11. The apparatus of claim 10, wherein the location of the target object in each video frame of a video clip is determined based on the following method:

the iterative operation includes:

12. The apparatus of claim 10, wherein the building unit comprises:

a construction module configured to represent the target object in the form of a rectangular frame in the respective video frames;

and the connection module is configured to connect the rectangular frames in the video frames according to the playing sequence of the video frames.

13. The apparatus of claim 10, wherein the acquisition unit comprises:

The first acquisition module is configured to acquire videos and intercept the videos into video clips;

the device comprises:

and the second determining module is configured to divide the space-time diagram of the same target object into the same space-time diagram subset in the adjacent video clips.

14. The apparatus of claim 10, wherein the first determining unit comprises:

a first determining subunit configured to determine a plurality of target subsets from the plurality of space-time diagram subsets;

and a second determining unit configured to determine a final subset from the plurality of target subsets based on a similarity between each of the plurality of space-time diagram subsets and each of the plurality of target subsets.

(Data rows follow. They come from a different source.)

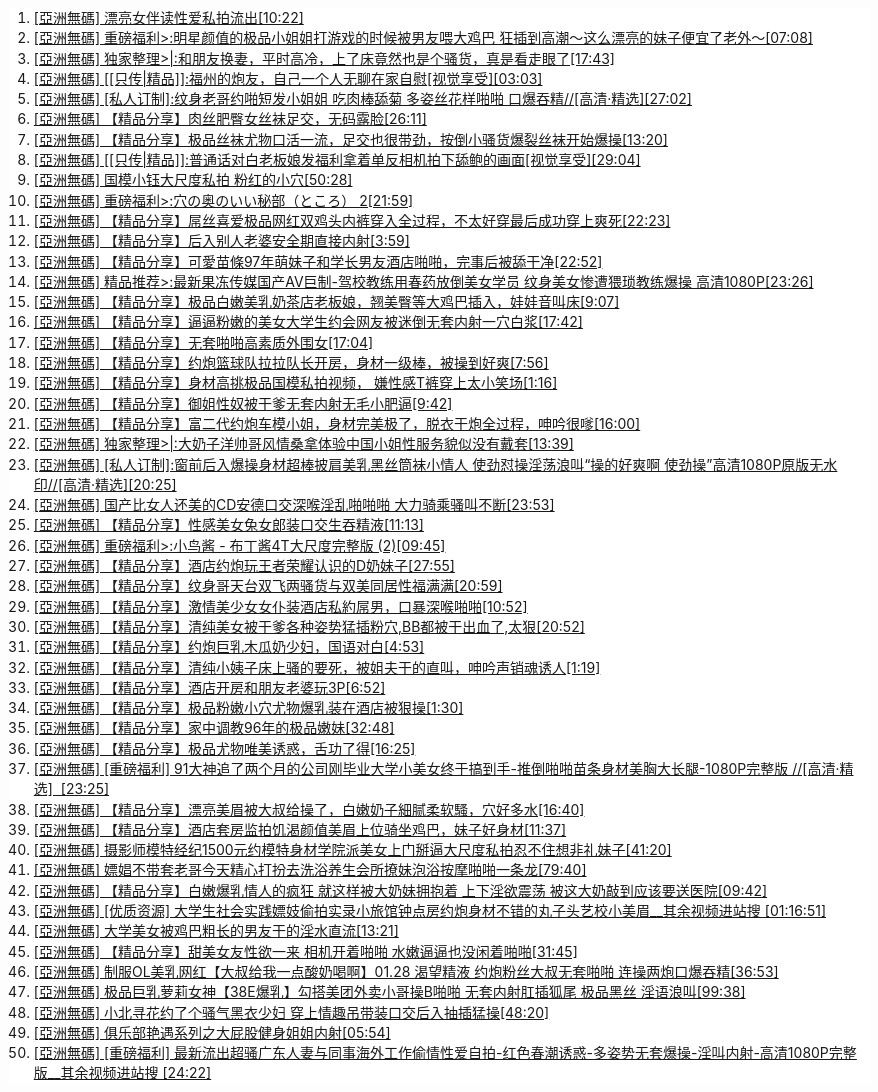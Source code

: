 1. [ [亞洲無碼] 漂亮女伴读性爱私拍流出[10:22] ]( https://www.99b25.com/embed/127254)
1. [ [亞洲無碼] 重磅福利&gt;:明星颜值的极品小姐姐打游戏的时候被男友喂大鸡巴 狂插到高潮～这么漂亮的妹子便宜了老外～[07:08] ]( https://jjd12.xyz/embed/23024)
1. [ [亞洲無碼] 独家整理&gt;|:和朋友换妻，平时高冷，上了床竟然也是个骚货，真是看走眼了[17:43] ]( https://ppx247.com/embed/8147)
1. [ [亞洲無碼] [[只传|精品]]:福州的炮友，自己一个人无聊在家自慰[视觉享受][03:03] ]( https://yaoshe158.com/embed/3195)
1. [ [亞洲無碼] [私人订制]:纹身老哥约啪短发小姐姐 吃肉棒舔菊 多姿丝花样啪啪 口爆吞精//[高清·精选][27:02] ]( https://yuese128.com/embed/37091)
1. [ [亞洲無碼] 【精品分享】肉丝肥臀女丝袜足交，无码露脸[26:11] ]( https://ooaa008.com/play/video.php?id=63)
1. [ [亞洲無碼] 【精品分享】极品丝袜尤物口活一流，足交也很带劲，按倒小骚货爆裂丝袜开始爆操[13:20] ]( https://ooaa008.com/play/video.php?id=65)
1. [ [亞洲無碼] [[只传|精品]]:普通话对白老板娘发福利拿着单反相机拍下舔鲍的画面[视觉享受][29:04] ]( https://yaoshe158.com/embed/6042)
1. [ [亞洲無碼] 国模小钰大尺度私拍 粉红的小穴[50:28] ]( https://www.99b25.com/embed/127257)
1. [ [亞洲無碼] 重磅福利&gt;:穴の奥のいい秘部（ところ） 2[21:59] ]( https://hctv28.xyz/embed/4144)
1. [ [亞洲無碼] 【精品分享】屌丝喜爱极品网红双鸡头内裤穿入全过程，不太好穿最后成功穿上爽死[22:23] ]( https://ooaa008.com/play/video.php?id=45)
1. [ [亞洲無碼] 【精品分享】后入别人老婆安全期直接内射[3:59] ]( https://ooaa008.com/play/video.php?id=48)
1. [ [亞洲無碼] 【精品分享】可愛苗條97年萌妹子和学长男友酒店啪啪，完事后被舔干净[22:52] ]( https://ooaa008.com/play/video.php?id=58)
1. [ [亞洲無碼] 精品推荐&gt;:最新果冻传媒国产AV巨制-驾校教练用春药放倒美女学员 纹身美女惨遭猥琐教练爆操 高清1080P[23:26] ]( https://xxhu94.com/embed/14022)
1. [ [亞洲無碼] 【精品分享】极品白嫩美乳奶茶店老板娘，翘美臀等大鸡巴插入，娃娃音叫床[9:07] ]( https://ooaa008.com/play/video.php?id=60)
1. [ [亞洲無碼] 【精品分享】逼逼粉嫩的美女大学生约会网友被迷倒无套内射一穴白浆[17:42] ]( https://ooaa008.com/play/video.php?id=66)
1. [ [亞洲無碼] 【精品分享】无套啪啪高素质外围女[17:04] ]( https://ooaa008.com/play/video.php?id=41)
1. [ [亞洲無碼] 【精品分享】约炮篮球队拉拉队长开房，身材一级棒，被操到好爽[7:56] ]( https://ooaa008.com/play/video.php?id=51)
1. [ [亞洲無碼] 【精品分享】身材高挑极品国模私拍视频， 嫌性感T裤穿上太小笑场[1:16] ]( https://ooaa008.com/play/video.php?id=47)
1. [ [亞洲無碼] 【精品分享】御姐性奴被干爹无套内射无毛小肥逼[9:42] ]( https://ooaa008.com/play/video.php?id=57)
1. [ [亞洲無碼] 【精品分享】富二代约炮车模小姐，身材完美极了，脱衣干炮全过程，呻吟很嗲[16:00] ]( https://ooaa008.com/play/video.php?id=44)
1. [ [亞洲無碼] 独家整理&gt;|:大奶子洋帅哥风情桑拿体验中国小姐性服务貌似没有戴套[13:39] ]( https://ppx247.com/embed/2432)
1. [ [亞洲無碼] [私人订制]:窗前后入爆操身材超棒披肩美乳黑丝筒袜小情人 使劲怼操淫荡浪叫“操的好爽啊 使劲操”高清1080P原版无水印//[高清·精选][20:25] ]( https://yuese128.com/embed/5924)
1. [ [亞洲無碼] 国产比女人还美的CD安德口交深喉淫乱啪啪啪 大力骑乘骚叫不断[23:53] ]( http://111.thumbplus.com/embed/10870/)
1. [ [亞洲無碼] 【精品分享】性感美女兔女郎装口交生吞精液[11:13] ]( https://ooaa008.com/play/video.php?id=37)
1. [ [亞洲無碼] 重磅福利&gt;:小鸟酱 - 布丁酱4T大尺度完整版 (2)[09:45] ]( https://hctv28.xyz/embed/22725)
1. [ [亞洲無碼] 【精品分享】酒店约炮玩王者荣耀认识的D奶妹子[27:55] ]( https://ooaa008.com/play/video.php?id=50)
1. [ [亞洲無碼] 【精品分享】纹身哥天台双飞两骚货与双美同居性福满满[20:59] ]( https://ooaa008.com/play/video.php?id=64)
1. [ [亞洲無碼] 【精品分享】激情美少女女仆装酒店私約屌男，口暴深喉啪啪[10:52] ]( https://ooaa008.com/play/video.php?id=59)
1. [ [亞洲無碼] 【精品分享】清纯美女被干爹各种姿势猛插粉穴,BB都被干出血了,太狠[20:52] ]( https://ooaa008.com/play/video.php?id=54)
1. [ [亞洲無碼] 【精品分享】约炮巨乳木瓜奶少妇，国语对白[4:53] ]( https://ooaa008.com/play/video.php?id=46)
1. [ [亞洲無碼] 【精品分享】清纯小姨子床上骚的要死，被姐夫干的直叫，呻吟声销魂诱人[1:19] ]( https://ooaa008.com/play/video.php?id=42)
1. [ [亞洲無碼] 【精品分享】酒店开房和朋友老婆玩3P[6:52] ]( https://ooaa008.com/play/video.php?id=38)
1. [ [亞洲無碼] 【精品分享】极品粉嫩小穴尤物爆乳装在酒店被狠操[1:30] ]( https://ooaa008.com/play/video.php?id=49)
1. [ [亞洲無碼] 【精品分享】家中调教96年的极品嫩妹[32:48] ]( https://ooaa008.com/play/video.php?id=43)
1. [ [亞洲無碼] 【精品分享】极品尤物唯美诱惑，舌功了得[16:25] ]( https://ooaa008.com/play/video.php?id=40)
1. [ [亞洲無碼] [重磅福利] 91大神追了两个月的公司刚毕业大学小美女终于搞到手-推倒啪啪苗条身材美胸大长腿-1080P完整版 //[高清·精选]&nbsp; [23:25] ]( https://ssp42.cc/bbsembed/21322c0e7059c25337a01a265980adafe4d6d?id=792)
1. [ [亞洲無碼] 【精品分享】漂亮美眉被大叔给操了，白嫩奶子細腻柔软騷，穴好多水[16:40] ]( https://ooaa008.com/play/video.php?id=53)
1. [ [亞洲無碼] 【精品分享】酒店套房监拍饥渴颜值美眉上位骑坐鸡巴，妹子好身材[11:37] ]( https://ooaa008.com/play/video.php?id=39)
1. [ [亞洲無碼] 摄影师模特经纪1500元约模特身材学院派美女上门掰逼大尺度私拍忍不住想非礼妹子[41:20] ]( http://111.thumbplus.com/embed/10973/)
1. [ [亞洲無碼] 嫖娼不带套老哥今天精心打扮去洗浴养生会所撩妹泡浴按摩啪啪一条龙[79:40] ]( http://111.thumbplus.com/embed/10963/)
1. [ [亞洲無碼] 【精品分享】白嫩爆乳情人的疯狂 就这样被大奶妹拥抱着 上下淫欲震荡 被这大奶敲到应该要送医院[09:42] ]( https://www.888dav.com/vod/86871/)
1. [ [亞洲無碼] [优质资源] 大学生社会实践嫖妓偷拍实录小旅馆钟点房约炮身材不错的丸子头艺校小美眉__其余视频进站搜 [01:16:51] ]( https://ssp42.cc/bbsembed/21322d8284794a25e209e44f4ccbbb40addc6?id=2311)
1. [ [亞洲無碼] 大学美女被鸡巴粗长的男友干的淫水直流[13:21] ]( https://www.99b25.com/embed/127251)
1. [ [亞洲無碼] 【精品分享】甜美女友性欲一来 相机开着啪啪 水嫩逼逼也没闲着啪啪[31:45] ]( https://www.888dav.com/vod/83088/)
1. [ [亞洲無碼] 制服OL美乳网红【大叔给我一点酸奶喝啊】01.28 渴望精液 约炮粉丝大叔无套啪啪 连操两炮口爆吞精[36:53] ]( http://111.thumbplus.com/embed/10862/)
1. [ [亞洲無碼] 极品巨乳萝莉女神【38E爆乳】勾搭美团外卖小哥操B啪啪 无套内射肛插狐尾 极品黑丝 淫语浪叫[99:38] ]( http://111.thumbplus.com/embed/10978/)
1. [ [亞洲無碼] 小北寻花约了个骚气黑衣少妇 穿上情趣吊带装口交后入抽插猛操[48:20] ]( https://kkembed.kdwshell.com/embed/92489)
1. [ [亞洲無碼] 俱乐部艳遇系列之大屁股健身姐姐内射[05:54] ]( http://91.9p9.xyz/ev.php?VID=d655BguPUOYEVBrkahl1UFz5saZyvHjgaC1SWp7jQnveYgVaXr461YLprA)
1. [ [亞洲無碼] [重磅福利] 最新流出超骚广东人妻与同事海外工作偷情性爱自拍-红色春潮诱惑-多姿势无套爆操-淫叫内射-高清1080P完整版__其余视频进站搜 [24:22] ]( https://ssp42.cc/bbsembed/21322004777875dabea75d8270692e24813ba?id=3886)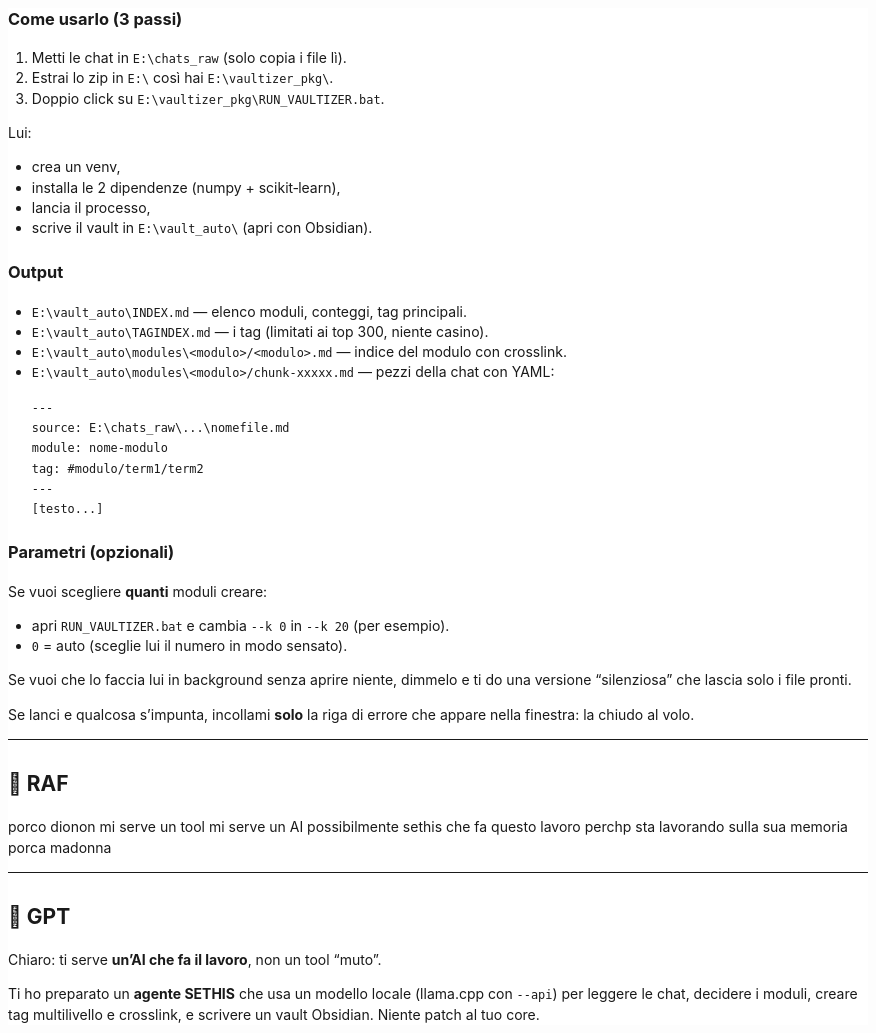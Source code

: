 ### Come usarlo (3 passi)
1) Metti le chat in `E:\chats_raw` (solo copia i file lì).  
2) Estrai lo zip in `E:\` così hai `E:\vaultizer_pkg\`.  
3) Doppio click su `E:\vaultizer_pkg\RUN_VAULTIZER.bat`.

Lui:
- crea un venv,
- installa le 2 dipendenze (numpy + scikit‑learn),
- lancia il processo,
- scrive il vault in `E:\vault_auto\` (apri con Obsidian).

### Output
- `E:\vault_auto\INDEX.md` — elenco moduli, conteggi, tag principali.
- `E:\vault_auto\TAGINDEX.md` — i tag (limitati ai top 300, niente casino).
- `E:\vault_auto\modules\<modulo>/<modulo>.md` — indice del modulo con crosslink.
- `E:\vault_auto\modules\<modulo>/chunk-xxxxx.md` — pezzi della chat con YAML:
  ```
  ---
  source: E:\chats_raw\...\nomefile.md
  module: nome-modulo
  tag: #modulo/term1/term2
  ---
  [testo...]
  ```

### Parametri (opzionali)
Se vuoi scegliere **quanti** moduli creare:
- apri `RUN_VAULTIZER.bat` e cambia `--k 0` in `--k 20` (per esempio).
- `0` = auto (sceglie lui il numero in modo sensato).

Se vuoi che lo faccia lui in background senza aprire niente, dimmelo e ti do una versione “silenziosa” che lascia solo i file pronti.

Se lanci e qualcosa s’impunta, incollami **solo** la riga di errore che appare nella finestra: la chiudo al volo.

---

## 👤 **RAF**

porco dionon mi serve un tool mi serve un AI possibilmente sethis che fa questo lavoro perchp sta lavorando sulla sua memoria porca madonna

---

## 🤖 **GPT**

Chiaro: ti serve **un’AI che fa il lavoro**, non un tool “muto”.

Ti ho preparato un **agente SETHIS** che usa un modello locale (llama.cpp con `--api`) per leggere le chat, decidere i moduli, creare tag multilivello e crosslink, e scrivere un vault Obsidian. Niente patch al tuo core.
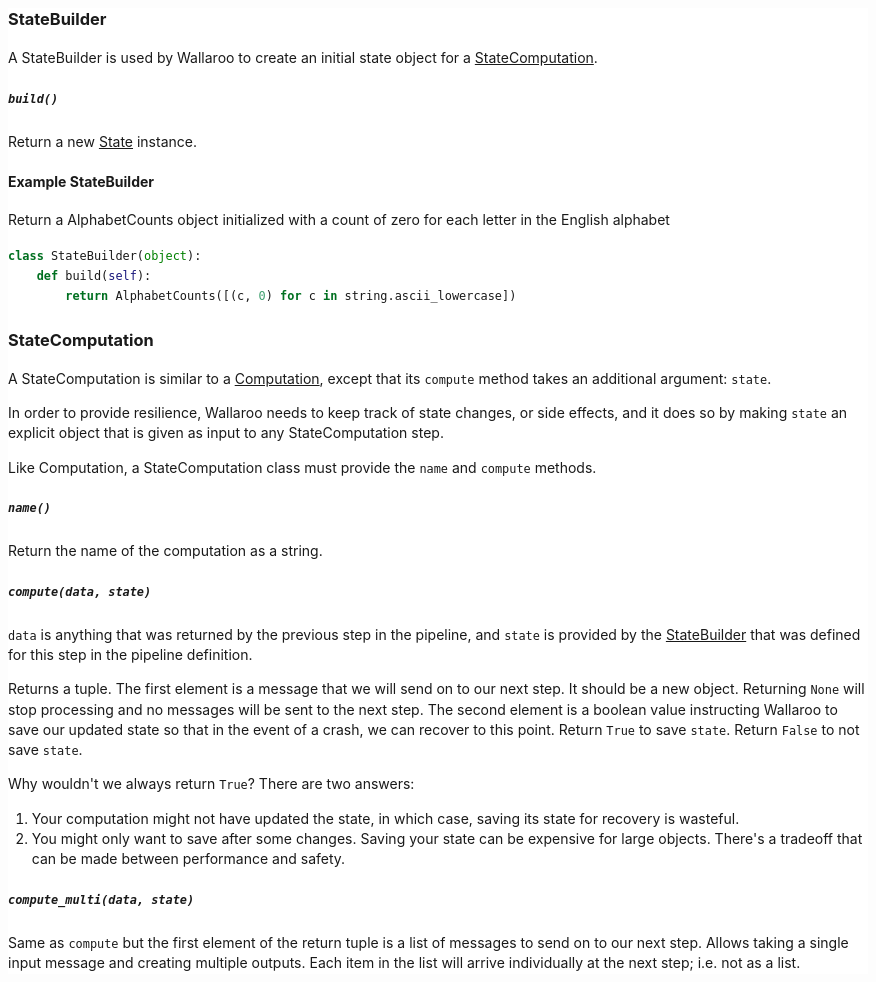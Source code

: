### StateBuilder

A StateBuilder is used by Wallaroo to create an initial state object for a [StateComputation](#statecomputation).

##### `build()`

Return a new [State](#state) instance.

#### Example StateBuilder

Return a AlphabetCounts object initialized with a count of zero for each letter in the English alphabet

```python
class StateBuilder(object):
    def build(self):
        return AlphabetCounts([(c, 0) for c in string.ascii_lowercase])
```

### StateComputation

A StateComputation is similar to a [Computation](#computation), except that its `compute` method takes an additional argument: `state`.

In order to provide resilience, Wallaroo needs to keep track of state changes, or side effects, and it does so by making `state` an explicit object that is given as input to any StateComputation step.

Like Computation, a StateComputation class must provide the `name` and `compute` methods.

##### `name()`

Return the name of the computation as a string.

##### `compute(data, state)`

`data` is anything that was returned by the previous step in the pipeline, and `state` is provided by the [StateBuilder](#statebuilder) that was defined for this step in the pipeline definition.

Returns a tuple. The first element is a message that we will send on to our next step. It should be a new object. Returning `None` will stop processing and no messages will be sent to the next step. The second element is a boolean value instructing Wallaroo to save our updated state so that in the event of a crash, we can recover to this point. Return `True` to save `state`. Return `False` to not save `state`.

Why wouldn't we always return `True`? There are two answers:

1. Your computation might not have updated the state, in which case, saving its state for recovery is wasteful.
2. You might only want to save after some changes. Saving your state can be expensive for large objects. There's a tradeoff that can be made between performance and safety.

##### `compute_multi(data, state)`

Same as `compute` but the first element of the return tuple is a list of messages to send on to our next step. Allows taking a single input message and creating multiple outputs. Each item in the list will arrive individually at the next step; i.e. not as a list.
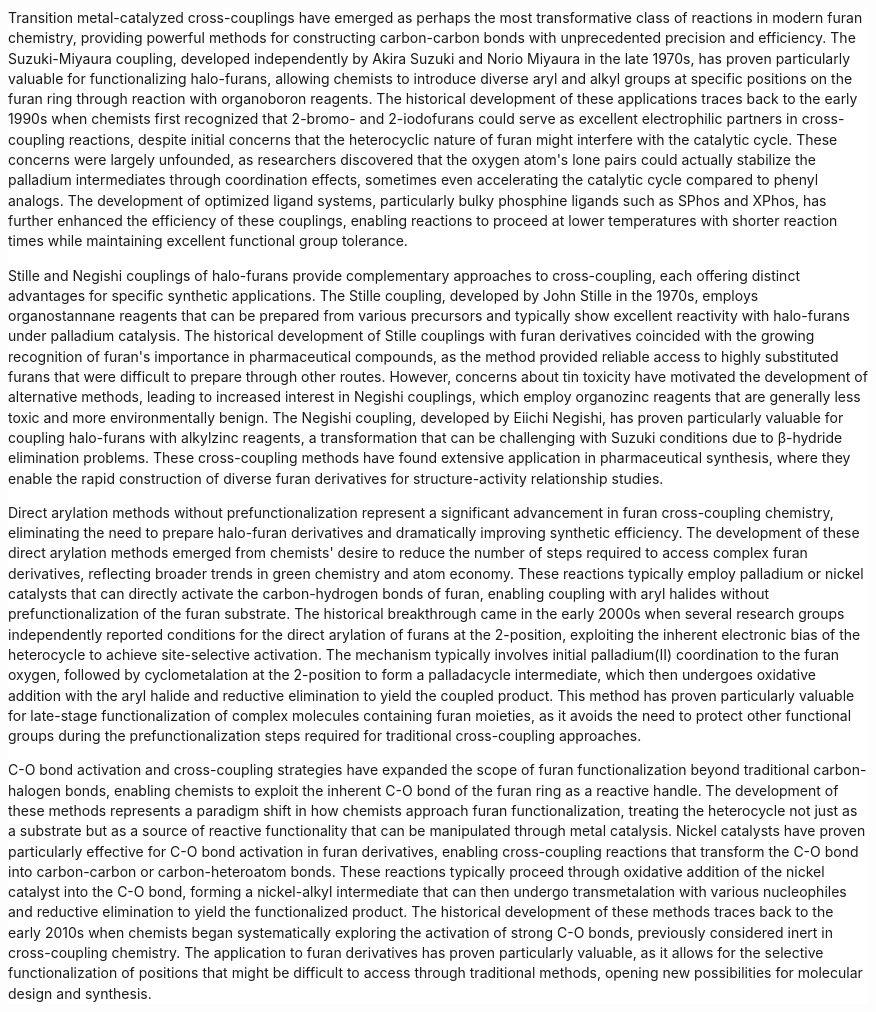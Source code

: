 Transition metal-catalyzed cross-couplings have emerged as perhaps the most transformative class of reactions in modern furan chemistry, providing powerful methods for constructing carbon-carbon bonds with unprecedented precision and efficiency. The Suzuki-Miyaura coupling, developed independently by Akira Suzuki and Norio Miyaura in the late 1970s, has proven particularly valuable for functionalizing halo-furans, allowing chemists to introduce diverse aryl and alkyl groups at specific positions on the furan ring through reaction with organoboron reagents. The historical development of these applications traces back to the early 1990s when chemists first recognized that 2-bromo- and 2-iodofurans could serve as excellent electrophilic partners in cross-coupling reactions, despite initial concerns that the heterocyclic nature of furan might interfere with the catalytic cycle. These concerns were largely unfounded, as researchers discovered that the oxygen atom's lone pairs could actually stabilize the palladium intermediates through coordination effects, sometimes even accelerating the catalytic cycle compared to phenyl analogs. The development of optimized ligand systems, particularly bulky phosphine ligands such as SPhos and XPhos, has further enhanced the efficiency of these couplings, enabling reactions to proceed at lower temperatures with shorter reaction times while maintaining excellent functional group tolerance.

Stille and Negishi couplings of halo-furans provide complementary approaches to cross-coupling, each offering distinct advantages for specific synthetic applications. The Stille coupling, developed by John Stille in the 1970s, employs organostannane reagents that can be prepared from various precursors and typically show excellent reactivity with halo-furans under palladium catalysis. The historical development of Stille couplings with furan derivatives coincided with the growing recognition of furan's importance in pharmaceutical compounds, as the method provided reliable access to highly substituted furans that were difficult to prepare through other routes. However, concerns about tin toxicity have motivated the development of alternative methods, leading to increased interest in Negishi couplings, which employ organozinc reagents that are generally less toxic and more environmentally benign. The Negishi coupling, developed by Eiichi Negishi, has proven particularly valuable for coupling halo-furans with alkylzinc reagents, a transformation that can be challenging with Suzuki conditions due to β-hydride elimination problems. These cross-coupling methods have found extensive application in pharmaceutical synthesis, where they enable the rapid construction of diverse furan derivatives for structure-activity relationship studies.

Direct arylation methods without prefunctionalization represent a significant advancement in furan cross-coupling chemistry, eliminating the need to prepare halo-furan derivatives and dramatically improving synthetic efficiency. The development of these direct arylation methods emerged from chemists' desire to reduce the number of steps required to access complex furan derivatives, reflecting broader trends in green chemistry and atom economy. These reactions typically employ palladium or nickel catalysts that can directly activate the carbon-hydrogen bonds of furan, enabling coupling with aryl halides without prefunctionalization of the furan substrate. The historical breakthrough came in the early 2000s when several research groups independently reported conditions for the direct arylation of furans at the 2-position, exploiting the inherent electronic bias of the heterocycle to achieve site-selective activation. The mechanism typically involves initial palladium(II) coordination to the furan oxygen, followed by cyclometalation at the 2-position to form a palladacycle intermediate, which then undergoes oxidative addition with the aryl halide and reductive elimination to yield the coupled product. This method has proven particularly valuable for late-stage functionalization of complex molecules containing furan moieties, as it avoids the need to protect other functional groups during the prefunctionalization steps required for traditional cross-coupling approaches.

C-O bond activation and cross-coupling strategies have expanded the scope of furan functionalization beyond traditional carbon-halogen bonds, enabling chemists to exploit the inherent C-O bond of the furan ring as a reactive handle. The development of these methods represents a paradigm shift in how chemists approach furan functionalization, treating the heterocycle not just as a substrate but as a source of reactive functionality that can be manipulated through metal catalysis. Nickel catalysts have proven particularly effective for C-O bond activation in furan derivatives, enabling cross-coupling reactions that transform the C-O bond into carbon-carbon or carbon-heteroatom bonds. These reactions typically proceed through oxidative addition of the nickel catalyst into the C-O bond, forming a nickel-alkyl intermediate that can then undergo transmetalation with various nucleophiles and reductive elimination to yield the functionalized product. The historical development of these methods traces back to the early 2010s when chemists began systematically exploring the activation of strong C-O bonds, previously considered inert in cross-coupling chemistry. The application to furan derivatives has proven particularly valuable, as it allows for the selective functionalization of positions that might be difficult to access through traditional methods, opening new possibilities for molecular design and synthesis.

15. The apparatus of claim 14, wherein the apparatus comprises:

a second acquisition module configured to acquire a feature vector of each space-time diagram in the subset of space-time diagrams;

a third acquisition module configured to acquire a relationship feature between a plurality of space-time diagrams in the space-time diagram subset;

the second determination unit includes:

and the clustering module is configured to cluster the plurality of the space-time diagram subsets by utilizing a Gaussian mixture model based on the feature vectors of the space-time diagrams contained in the space-time diagram subsets and the relation features among the contained space-time diagrams, and determine at least one target subset for representing each type of space-time diagram subsets.

16. The apparatus of claim 15, wherein the second acquisition module comprises:

and the convolution module is configured to acquire the spatial characteristics and the visual characteristics of the space-time diagram by adopting a convolution neural network.

17. The apparatus of claim 15, wherein the third acquisition module comprises:

a similarity calculation module configured to determine, for each two of the plurality of space-time diagrams, a similarity between the two space-time diagrams according to visual features of the two space-time diagrams;

and the position change calculation module is configured to determine the position change characteristics between the two time-space diagrams according to the spatial characteristics of the two characteristic diagrams.

18. The apparatus of claim 14, wherein the second determining unit comprises:

a matching module configured to obtain, for each of the plurality of target subsets, a similarity between each of the space-time diagram subsets and the target subset;

a scoring module configured to determine a maximum similarity of the similarities between each space-time diagram subset and the target subset as a score for the target subset;

and the screening module is configured to determine the target subset with the largest score among the target subsets as the final selected subset.

19. An electronic device, comprising:

at least one processor; and

a memory communicatively coupled to the at least one processor; wherein,

the memory stores instructions executable by the at least one processor to enable the at least one processor to perform the method of any one of claims 1-9.

20. A non-transitory computer readable storage medium storing computer instructions for causing the computer to perform the method of any one of claims 1-9.